▶ _What you are asked to do_: Only text lines belong in the answer: the lines from the first one in the records through the line with "- you can find", copied exactly.

Rendered images with source text:
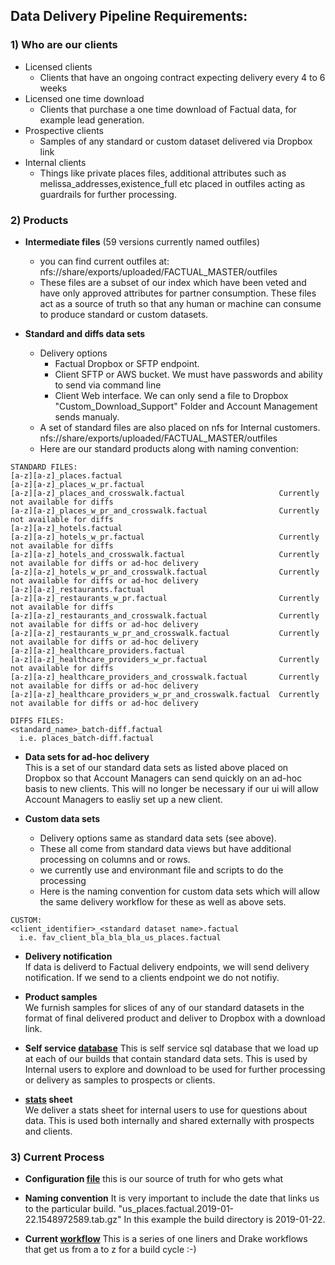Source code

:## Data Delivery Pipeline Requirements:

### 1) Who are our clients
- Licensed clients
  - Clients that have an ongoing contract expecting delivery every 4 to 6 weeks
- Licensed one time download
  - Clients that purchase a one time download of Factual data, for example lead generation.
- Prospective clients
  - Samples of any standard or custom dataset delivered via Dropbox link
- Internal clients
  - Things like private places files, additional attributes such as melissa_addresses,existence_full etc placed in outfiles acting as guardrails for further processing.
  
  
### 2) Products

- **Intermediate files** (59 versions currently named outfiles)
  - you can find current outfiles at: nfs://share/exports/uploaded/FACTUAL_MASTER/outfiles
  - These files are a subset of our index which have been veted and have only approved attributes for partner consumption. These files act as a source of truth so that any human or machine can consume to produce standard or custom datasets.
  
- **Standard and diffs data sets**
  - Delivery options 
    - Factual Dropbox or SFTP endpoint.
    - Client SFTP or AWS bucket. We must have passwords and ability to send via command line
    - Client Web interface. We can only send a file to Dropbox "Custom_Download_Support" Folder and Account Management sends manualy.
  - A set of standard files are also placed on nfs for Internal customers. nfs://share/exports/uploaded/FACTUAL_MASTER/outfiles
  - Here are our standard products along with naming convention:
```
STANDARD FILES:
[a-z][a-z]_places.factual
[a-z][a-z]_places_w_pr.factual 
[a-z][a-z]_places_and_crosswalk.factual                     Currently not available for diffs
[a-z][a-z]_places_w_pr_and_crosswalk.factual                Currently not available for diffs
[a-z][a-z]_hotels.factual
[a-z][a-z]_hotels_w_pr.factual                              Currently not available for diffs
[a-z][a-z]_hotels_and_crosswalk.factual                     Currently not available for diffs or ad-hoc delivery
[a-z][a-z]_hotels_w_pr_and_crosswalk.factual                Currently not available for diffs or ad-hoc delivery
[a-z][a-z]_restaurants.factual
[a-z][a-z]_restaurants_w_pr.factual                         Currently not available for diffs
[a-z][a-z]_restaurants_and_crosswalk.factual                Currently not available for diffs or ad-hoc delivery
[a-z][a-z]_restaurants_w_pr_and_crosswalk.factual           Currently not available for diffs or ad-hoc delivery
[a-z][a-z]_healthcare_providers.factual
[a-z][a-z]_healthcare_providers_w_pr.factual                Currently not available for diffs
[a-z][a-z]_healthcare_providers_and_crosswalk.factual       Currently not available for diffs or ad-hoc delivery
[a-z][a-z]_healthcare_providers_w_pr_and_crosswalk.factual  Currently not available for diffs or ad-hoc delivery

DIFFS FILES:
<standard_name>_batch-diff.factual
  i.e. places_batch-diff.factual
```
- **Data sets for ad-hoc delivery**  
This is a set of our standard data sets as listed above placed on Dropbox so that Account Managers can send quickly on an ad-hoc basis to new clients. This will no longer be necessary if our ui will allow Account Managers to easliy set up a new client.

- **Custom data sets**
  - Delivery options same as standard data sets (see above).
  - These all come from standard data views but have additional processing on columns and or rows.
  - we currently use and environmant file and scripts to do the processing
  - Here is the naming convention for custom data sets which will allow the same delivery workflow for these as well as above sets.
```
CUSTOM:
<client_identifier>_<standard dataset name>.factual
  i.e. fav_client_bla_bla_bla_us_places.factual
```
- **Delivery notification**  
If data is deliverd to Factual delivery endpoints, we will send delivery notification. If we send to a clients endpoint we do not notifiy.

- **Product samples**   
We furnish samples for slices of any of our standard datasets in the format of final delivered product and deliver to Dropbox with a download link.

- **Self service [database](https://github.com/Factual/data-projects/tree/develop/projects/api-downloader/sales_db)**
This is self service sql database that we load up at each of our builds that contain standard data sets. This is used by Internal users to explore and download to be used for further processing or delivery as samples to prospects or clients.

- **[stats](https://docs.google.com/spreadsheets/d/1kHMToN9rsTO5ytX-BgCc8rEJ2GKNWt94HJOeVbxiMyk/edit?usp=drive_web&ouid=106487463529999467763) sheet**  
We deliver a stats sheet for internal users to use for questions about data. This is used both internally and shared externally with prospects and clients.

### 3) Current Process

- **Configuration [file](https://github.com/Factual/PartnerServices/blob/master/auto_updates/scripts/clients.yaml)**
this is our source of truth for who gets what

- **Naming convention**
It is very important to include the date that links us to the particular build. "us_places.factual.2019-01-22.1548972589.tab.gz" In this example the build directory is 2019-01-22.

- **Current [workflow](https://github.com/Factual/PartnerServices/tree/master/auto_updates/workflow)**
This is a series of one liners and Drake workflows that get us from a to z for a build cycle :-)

▶ _Answer_:
Source code

:## Data Delivery Pipeline Requirements:

### 1) Who are our clients
- Licensed clients
  - Clients that have an ongoing contract expecting delivery every 4 to 6 weeks
- Licensed one time download
  - Clients that purchase a one time download of Factual data, for example lead generation.
- Prospective clients
  - Samples of any standard or custom dataset delivered via Dropbox link
- Internal clients
  - Things like private places files, additional attributes such as melissa_addresses,existence_full etc placed in outfiles acting as guardrails for further processing.
  
  
### 2) Products

- **Intermediate files** (59 versions currently named outfiles)
  - you can find current outfiles at: nfs://share/exports/uploaded/FACTUAL_MASTER/outfiles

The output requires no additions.